Vietnamese cuisine had a long, noble history before the French arrived in the 1940s and launched their ill-fated adventures through Indochina. But the French army didn't just come with rifles, trucks and funny hats; they were also considerate enough to bring along their cuisine. Though historians would no doubt disagree with me, I've long had the sneaking suspicion that all of France's wars were really just a means of spreading the French culinary canon to the far corners of the globe. Think about it: As far as geopolitical dust-ups go, the French do not have a great record. But every time they put down the machine guns long enough to pick up a sauté pan, they've been victorious.
When Parallel 17 opened a few years ago, I loved its banh mi — a perfect example of French-Vietnamese fusion. But what was once a very cool, deconstructed spread of baguette, vegetables and a variety of pâtés and pork products, is now merely a sandwich when you order it at lunch — arriving ready-assembled, neither better nor worse than the base sum of its parts — and while ordering the banh mi at dinner gets you a charcuterie platter that looks similar to the one I enjoyed before, it's somehow different, too. Otherwise, Parallel 17 is much as it was when I first reviewed the place: a beautiful restaurant on a choice corner that serves a very smart and oddly modern/authentic take on the cuisine of French Vietnam. The pho, available in several varieties (for $2, you can add chopped oxtail to any of them), remains that dark, rich, Northern-style broth, redolent of spice, served in bowls the size of hand sinks; the rice-flour baguettes are as good as they ever were; and the appetizers are still defined by their modernized sauces (creamy nuoc mam; chunky, slightly sour satay, savory onion marmalade handmade by one of the owner's mothers) and lovely, sushi-style plating.
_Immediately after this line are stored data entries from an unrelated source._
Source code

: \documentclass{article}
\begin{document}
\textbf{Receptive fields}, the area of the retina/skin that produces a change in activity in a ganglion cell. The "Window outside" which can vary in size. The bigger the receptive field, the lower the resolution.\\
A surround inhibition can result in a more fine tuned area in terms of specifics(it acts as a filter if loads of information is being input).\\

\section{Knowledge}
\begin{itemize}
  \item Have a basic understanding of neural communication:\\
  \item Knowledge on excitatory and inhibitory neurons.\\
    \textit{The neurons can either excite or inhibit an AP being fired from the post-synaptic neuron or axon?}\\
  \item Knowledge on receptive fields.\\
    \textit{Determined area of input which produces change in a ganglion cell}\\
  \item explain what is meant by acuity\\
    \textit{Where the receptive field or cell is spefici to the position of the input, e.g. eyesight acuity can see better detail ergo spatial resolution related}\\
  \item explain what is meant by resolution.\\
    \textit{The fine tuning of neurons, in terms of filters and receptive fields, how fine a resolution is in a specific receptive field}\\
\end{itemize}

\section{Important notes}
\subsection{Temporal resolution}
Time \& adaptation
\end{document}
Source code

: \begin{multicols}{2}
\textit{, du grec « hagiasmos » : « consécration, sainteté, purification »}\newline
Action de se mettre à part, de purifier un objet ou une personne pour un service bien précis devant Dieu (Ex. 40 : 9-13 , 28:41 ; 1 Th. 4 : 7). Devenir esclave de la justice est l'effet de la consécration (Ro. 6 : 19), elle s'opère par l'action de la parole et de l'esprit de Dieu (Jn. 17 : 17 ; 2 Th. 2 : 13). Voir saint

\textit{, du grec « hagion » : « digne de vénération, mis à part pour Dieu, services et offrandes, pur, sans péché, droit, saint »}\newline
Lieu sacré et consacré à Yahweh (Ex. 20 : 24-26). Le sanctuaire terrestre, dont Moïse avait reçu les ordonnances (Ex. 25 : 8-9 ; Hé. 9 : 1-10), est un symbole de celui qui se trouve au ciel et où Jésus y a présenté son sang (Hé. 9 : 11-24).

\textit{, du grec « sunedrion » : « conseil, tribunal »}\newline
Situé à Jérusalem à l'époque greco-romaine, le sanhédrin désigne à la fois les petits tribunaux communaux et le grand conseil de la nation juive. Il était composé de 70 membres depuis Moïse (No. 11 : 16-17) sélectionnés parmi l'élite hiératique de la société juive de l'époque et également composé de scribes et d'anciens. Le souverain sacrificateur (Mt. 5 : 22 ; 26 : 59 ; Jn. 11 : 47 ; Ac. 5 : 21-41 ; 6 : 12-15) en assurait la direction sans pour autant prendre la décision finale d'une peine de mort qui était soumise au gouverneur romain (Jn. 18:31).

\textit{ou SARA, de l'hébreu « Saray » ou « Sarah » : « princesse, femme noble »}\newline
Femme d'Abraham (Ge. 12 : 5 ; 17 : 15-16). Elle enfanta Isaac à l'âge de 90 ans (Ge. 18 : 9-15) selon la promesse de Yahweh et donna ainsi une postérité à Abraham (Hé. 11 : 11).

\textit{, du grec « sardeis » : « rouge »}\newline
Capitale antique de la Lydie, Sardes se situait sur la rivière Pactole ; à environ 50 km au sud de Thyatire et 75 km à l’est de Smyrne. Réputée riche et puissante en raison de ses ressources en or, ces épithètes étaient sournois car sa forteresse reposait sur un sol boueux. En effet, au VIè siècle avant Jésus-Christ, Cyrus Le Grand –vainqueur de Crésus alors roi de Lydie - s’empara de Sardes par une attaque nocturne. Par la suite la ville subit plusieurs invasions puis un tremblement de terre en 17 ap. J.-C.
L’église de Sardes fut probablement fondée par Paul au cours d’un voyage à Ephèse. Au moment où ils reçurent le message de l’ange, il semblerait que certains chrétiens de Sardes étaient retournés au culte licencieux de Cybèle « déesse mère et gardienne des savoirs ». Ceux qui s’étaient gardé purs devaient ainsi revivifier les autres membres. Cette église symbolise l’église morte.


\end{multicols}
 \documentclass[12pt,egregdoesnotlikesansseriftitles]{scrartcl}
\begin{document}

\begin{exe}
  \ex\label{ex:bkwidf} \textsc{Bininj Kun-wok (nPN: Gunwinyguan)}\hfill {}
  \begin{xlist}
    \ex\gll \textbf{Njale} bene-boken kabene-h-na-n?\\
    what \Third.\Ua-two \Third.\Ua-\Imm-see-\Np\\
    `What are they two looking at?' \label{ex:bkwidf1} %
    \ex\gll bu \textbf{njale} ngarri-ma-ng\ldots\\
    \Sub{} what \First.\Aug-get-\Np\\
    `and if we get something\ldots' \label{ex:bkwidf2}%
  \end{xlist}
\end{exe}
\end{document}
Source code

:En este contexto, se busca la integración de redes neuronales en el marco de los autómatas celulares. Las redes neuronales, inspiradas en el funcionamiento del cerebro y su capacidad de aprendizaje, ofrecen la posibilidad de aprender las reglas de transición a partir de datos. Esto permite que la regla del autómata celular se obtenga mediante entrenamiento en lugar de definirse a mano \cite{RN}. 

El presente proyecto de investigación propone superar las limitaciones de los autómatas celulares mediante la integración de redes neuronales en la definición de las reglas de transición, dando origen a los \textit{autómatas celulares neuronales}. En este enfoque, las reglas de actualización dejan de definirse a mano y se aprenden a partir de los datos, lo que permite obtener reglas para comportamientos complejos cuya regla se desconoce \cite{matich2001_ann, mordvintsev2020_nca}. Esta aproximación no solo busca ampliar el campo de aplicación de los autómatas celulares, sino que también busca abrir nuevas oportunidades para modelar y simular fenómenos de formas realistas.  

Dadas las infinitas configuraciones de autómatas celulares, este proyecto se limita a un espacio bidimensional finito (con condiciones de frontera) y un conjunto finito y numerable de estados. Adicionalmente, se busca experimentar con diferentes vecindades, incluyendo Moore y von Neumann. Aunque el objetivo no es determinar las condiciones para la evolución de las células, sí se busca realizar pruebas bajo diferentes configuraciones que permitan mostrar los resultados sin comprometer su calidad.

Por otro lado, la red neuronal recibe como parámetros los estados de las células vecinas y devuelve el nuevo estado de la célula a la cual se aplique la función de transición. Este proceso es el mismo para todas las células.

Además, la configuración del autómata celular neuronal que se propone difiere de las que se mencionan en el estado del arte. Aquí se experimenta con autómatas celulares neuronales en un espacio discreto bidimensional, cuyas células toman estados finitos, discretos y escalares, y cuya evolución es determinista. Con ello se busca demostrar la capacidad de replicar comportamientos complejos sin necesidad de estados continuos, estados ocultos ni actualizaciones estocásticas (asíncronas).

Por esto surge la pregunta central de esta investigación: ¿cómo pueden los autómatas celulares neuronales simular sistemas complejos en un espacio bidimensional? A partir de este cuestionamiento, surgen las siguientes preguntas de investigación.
On a recent visit, I drank the house-specialty Vietnamese-coffee martini, chased it with cold Tiger beers and ate hunched over a table, dipping torn hunks of that delicious baguette into a deeply flavorful bowl of Hanoi curry and hunting among the anachronistic haricots verts for more nuggets of perfectly seared pork. When I'd come for one of my review meals, I'd wanted the fried bananas, then felt gypped after I was voted down by the table. Now, finally, I got an order — and sadly, I discovered that they were awful. Other than the bad bananas and the reworked banh mi, though, everything about Parallel 17 was as wonderful as I'd remembered, and the place itself seemed to have been frozen in time since the minute I'd last walked out the door.